アイゼナハ歌劇場

5/12/2007
Landes-theater Eisenach
5. Sinforniekonzert der Landeskapelle Eisenach


Conductor: Tetsuro Ban (阪哲朗)
Solist: Korbinian Altenberger - Violin


BEETHOVEN
Violin Concerto D major op.61
Symphony No. 5 C minor op.67

昨年末から年始にかけて4泊したアイゼナハにまた戻ってきた。前日のシュトゥットガルトでのオペラに引き続き、音楽監督である阪哲朗の振るコンサートを鑑賞。阪哲朗指揮のベートーベンを聴くのはいつぶりだろうか・・。彼の指揮で「運命」を聴くのは、東京フィル、東京シティフィルに続きこれで三回目。一方、バイオリンコンチェルトはこれが初めてだった。

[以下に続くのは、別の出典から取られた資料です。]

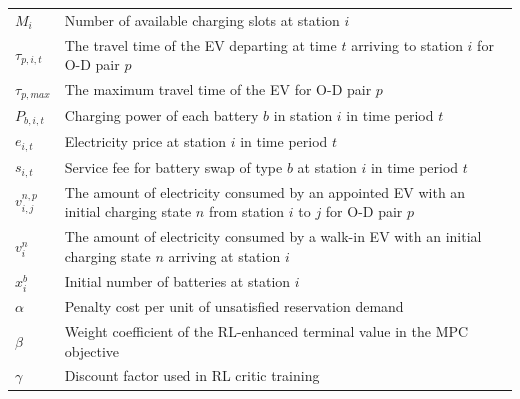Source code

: \documentclass[12pt,hyperref,a4paper,UTF8]{ctexart}
\begin{document}
\begin{table}[!htbp]
\begin{tabular}{@{}lp{13cm}@{}}
    $M_i$ & Number of available charging slots at station $i$ \\
    $\tau_{p,i,t}$ & The travel time of the EV departing at time $t$ arriving to station $i$ for O-D pair $p$\\
    $\tau_{p,max}$ & The maximum travel time of the EV for O-D pair $p$\\
    $P_{b,i,t}$ & Charging power of each battery $b$ in station $i$ in time period $t$\\
    $e_{i,t}$ & Electricity price at station $i$ in time period $t$\\
    $s_{i,t}$ & Service fee for battery swap of type $b$ at station $i$ in time period $t$\\
    $v^{n,p}_{i,j}$ & The amount of electricity consumed by an appointed EV with an initial charging state $n$ from station $i$ to $j$ for O-D pair $p$\\
    $v^{n}_{i}$ & The amount of electricity consumed by a walk-in EV with an initial charging state $n$ arriving at station $i$\\
    $x_i^b$ & Initial number of batteries at station $i$ \\
    $\alpha$ & Penalty cost per unit of unsatisfied reservation demand\\
    $\beta$ & Weight coefficient of the RL-enhanced terminal value in the MPC objective \\
    $\gamma$ & Discount factor used in RL critic training \\

\end{tabular}
\end{table}
\end{document}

バイオリンのAltenbergerは24-5歳の若手。今シーズンはアイゼナハオケとは何度も共演している。男性だが線が細い感じの繊細さのある演奏。歌心を感じさせる演奏。でもダイナミックな部分には強さもあって、物足りないなんてことはない。聴いていてとても心地の良い演奏だった。音もとてもきれい。彼はこの若さでケルンだかどこかのオケのコンマスになることが決まっているとか。今後はソロ活動は少なくなるのかもしれないが、また別の機会に聴いてみたいと思った。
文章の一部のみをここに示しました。